__WORK REQUIRED__: Wherever a line of the records contains "Kenzoham", copy that line.

Stored data entries:

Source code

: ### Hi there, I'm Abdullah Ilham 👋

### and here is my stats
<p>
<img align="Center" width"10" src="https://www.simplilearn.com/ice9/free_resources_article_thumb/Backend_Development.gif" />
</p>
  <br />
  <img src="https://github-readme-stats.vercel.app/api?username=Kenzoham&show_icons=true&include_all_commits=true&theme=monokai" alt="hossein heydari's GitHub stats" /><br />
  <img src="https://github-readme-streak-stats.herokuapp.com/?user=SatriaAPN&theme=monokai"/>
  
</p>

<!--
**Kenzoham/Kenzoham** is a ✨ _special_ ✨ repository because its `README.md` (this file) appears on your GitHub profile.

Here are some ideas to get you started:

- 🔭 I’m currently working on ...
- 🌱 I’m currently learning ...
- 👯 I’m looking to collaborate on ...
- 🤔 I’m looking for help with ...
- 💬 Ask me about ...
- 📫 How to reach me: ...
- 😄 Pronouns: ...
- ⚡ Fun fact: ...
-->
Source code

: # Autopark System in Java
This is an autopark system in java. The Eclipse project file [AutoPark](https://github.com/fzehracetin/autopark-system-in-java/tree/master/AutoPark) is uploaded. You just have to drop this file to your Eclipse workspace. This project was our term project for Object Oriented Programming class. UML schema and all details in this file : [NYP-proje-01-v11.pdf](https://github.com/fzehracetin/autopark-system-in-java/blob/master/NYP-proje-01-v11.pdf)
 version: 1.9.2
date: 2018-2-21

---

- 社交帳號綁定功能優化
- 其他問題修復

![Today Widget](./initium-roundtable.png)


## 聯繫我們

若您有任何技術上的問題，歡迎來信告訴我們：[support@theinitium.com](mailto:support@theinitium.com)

__TASK RESULT__:
  <img src="https://github-readme-stats.vercel.app/api?username=Kenzoham&show_icons=true&include_all_commits=true&theme=monokai" alt="hossein heydari's GitHub stats" /><br />
**Kenzoham/Kenzoham** is a ✨ _special_ ✨ repository because its `README.md` (this file) appears on your GitHub profile.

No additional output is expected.